Collected data:
***
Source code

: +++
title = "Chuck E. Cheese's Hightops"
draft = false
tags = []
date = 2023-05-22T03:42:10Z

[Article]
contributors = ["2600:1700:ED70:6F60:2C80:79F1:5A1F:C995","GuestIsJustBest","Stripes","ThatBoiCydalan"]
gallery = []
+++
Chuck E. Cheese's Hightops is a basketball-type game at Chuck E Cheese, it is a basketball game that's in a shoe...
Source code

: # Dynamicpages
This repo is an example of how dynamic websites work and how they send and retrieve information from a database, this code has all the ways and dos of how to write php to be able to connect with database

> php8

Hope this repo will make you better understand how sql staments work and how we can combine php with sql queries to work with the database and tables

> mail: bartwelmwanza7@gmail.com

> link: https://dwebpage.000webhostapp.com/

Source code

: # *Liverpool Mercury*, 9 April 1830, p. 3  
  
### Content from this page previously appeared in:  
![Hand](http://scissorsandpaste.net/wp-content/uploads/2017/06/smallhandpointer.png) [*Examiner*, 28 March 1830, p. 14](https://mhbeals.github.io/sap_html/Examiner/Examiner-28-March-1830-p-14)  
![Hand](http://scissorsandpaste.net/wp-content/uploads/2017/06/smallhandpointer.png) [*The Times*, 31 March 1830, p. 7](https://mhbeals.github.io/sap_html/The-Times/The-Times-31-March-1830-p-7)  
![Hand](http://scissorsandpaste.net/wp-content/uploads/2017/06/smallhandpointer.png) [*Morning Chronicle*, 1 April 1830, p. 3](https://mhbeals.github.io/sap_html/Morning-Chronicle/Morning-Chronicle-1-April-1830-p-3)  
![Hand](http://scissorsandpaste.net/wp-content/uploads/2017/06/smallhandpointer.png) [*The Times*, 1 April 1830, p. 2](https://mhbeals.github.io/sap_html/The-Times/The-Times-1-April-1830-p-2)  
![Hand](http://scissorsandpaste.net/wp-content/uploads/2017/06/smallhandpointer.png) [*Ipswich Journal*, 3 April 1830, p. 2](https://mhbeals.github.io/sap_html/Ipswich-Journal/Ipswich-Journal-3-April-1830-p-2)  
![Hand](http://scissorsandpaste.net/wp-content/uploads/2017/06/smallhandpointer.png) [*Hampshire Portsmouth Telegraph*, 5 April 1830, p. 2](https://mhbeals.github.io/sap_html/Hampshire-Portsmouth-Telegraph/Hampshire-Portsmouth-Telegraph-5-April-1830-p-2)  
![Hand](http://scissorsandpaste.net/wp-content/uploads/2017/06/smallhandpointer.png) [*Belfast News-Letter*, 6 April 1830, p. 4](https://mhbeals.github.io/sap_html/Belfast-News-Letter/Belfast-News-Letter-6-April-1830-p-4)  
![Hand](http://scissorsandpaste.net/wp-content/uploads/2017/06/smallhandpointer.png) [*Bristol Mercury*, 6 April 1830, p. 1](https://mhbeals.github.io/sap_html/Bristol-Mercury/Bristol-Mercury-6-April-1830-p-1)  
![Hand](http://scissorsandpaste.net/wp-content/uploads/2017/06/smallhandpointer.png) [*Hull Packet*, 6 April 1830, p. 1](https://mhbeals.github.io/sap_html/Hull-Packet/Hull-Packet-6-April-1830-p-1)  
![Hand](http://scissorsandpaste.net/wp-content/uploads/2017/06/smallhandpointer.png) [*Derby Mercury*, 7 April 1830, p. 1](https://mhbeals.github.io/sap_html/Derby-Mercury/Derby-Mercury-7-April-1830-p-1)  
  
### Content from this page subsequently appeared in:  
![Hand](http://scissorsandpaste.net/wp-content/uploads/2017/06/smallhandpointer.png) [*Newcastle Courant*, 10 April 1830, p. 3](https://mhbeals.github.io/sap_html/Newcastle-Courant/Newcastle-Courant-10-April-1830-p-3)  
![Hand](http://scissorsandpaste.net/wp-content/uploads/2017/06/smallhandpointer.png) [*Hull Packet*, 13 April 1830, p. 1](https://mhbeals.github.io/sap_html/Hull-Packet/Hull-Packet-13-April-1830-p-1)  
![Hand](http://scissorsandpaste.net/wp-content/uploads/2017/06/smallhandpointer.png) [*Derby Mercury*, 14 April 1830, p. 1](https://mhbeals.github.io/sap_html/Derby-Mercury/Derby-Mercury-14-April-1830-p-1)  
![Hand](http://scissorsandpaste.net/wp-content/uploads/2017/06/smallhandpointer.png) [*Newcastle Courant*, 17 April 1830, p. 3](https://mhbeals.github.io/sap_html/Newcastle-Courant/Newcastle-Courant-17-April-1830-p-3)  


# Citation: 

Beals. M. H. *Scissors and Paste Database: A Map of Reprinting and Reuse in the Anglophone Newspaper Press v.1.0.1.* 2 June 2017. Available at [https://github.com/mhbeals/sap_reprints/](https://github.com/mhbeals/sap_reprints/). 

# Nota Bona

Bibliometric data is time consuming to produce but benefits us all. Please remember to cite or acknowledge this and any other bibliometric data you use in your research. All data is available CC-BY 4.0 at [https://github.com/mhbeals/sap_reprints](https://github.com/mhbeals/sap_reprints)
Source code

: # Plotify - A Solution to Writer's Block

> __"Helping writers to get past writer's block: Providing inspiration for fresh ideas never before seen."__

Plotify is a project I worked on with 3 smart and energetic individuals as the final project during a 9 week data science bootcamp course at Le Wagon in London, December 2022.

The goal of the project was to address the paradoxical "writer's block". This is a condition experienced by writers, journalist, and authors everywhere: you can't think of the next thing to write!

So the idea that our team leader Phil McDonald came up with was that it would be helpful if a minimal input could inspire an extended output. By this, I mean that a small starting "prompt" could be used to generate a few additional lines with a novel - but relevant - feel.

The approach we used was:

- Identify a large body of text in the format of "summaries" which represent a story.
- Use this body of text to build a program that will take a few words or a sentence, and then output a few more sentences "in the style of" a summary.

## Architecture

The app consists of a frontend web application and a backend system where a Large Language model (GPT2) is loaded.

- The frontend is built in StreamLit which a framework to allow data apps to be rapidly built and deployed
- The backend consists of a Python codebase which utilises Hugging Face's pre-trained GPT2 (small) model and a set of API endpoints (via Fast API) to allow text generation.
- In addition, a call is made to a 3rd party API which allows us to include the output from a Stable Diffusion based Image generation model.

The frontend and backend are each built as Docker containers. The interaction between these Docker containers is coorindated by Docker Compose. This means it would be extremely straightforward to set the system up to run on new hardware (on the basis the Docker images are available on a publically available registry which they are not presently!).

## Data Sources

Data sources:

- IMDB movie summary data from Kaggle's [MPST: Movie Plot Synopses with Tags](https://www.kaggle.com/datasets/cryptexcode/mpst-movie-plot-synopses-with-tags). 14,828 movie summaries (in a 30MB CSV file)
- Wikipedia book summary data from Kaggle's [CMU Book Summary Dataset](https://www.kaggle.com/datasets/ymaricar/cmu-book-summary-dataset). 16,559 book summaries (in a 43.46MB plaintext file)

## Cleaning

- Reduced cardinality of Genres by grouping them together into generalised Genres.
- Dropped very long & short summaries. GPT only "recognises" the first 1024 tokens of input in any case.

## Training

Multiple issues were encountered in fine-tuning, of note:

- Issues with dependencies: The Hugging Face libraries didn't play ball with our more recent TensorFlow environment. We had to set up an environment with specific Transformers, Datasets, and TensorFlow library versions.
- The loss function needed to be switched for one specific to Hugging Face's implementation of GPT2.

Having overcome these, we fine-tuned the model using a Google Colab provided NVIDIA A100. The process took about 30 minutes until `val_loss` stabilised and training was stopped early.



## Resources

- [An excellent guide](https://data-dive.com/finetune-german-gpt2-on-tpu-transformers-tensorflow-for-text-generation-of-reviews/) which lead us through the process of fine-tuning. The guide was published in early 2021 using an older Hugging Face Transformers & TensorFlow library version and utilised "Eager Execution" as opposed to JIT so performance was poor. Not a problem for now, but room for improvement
***
• _PROMPT_
Which lines in the records contain the word "writers"? Copy each one.

• _YOUR SOLUTION_
> __"Helping writers to get past writer's block: Providing inspiration for fresh ideas never before seen."__
The goal of the project was to address the paradoxical "writer's block". This is a condition experienced by writers, journalist, and authors everywhere: you can't think of the next thing to write!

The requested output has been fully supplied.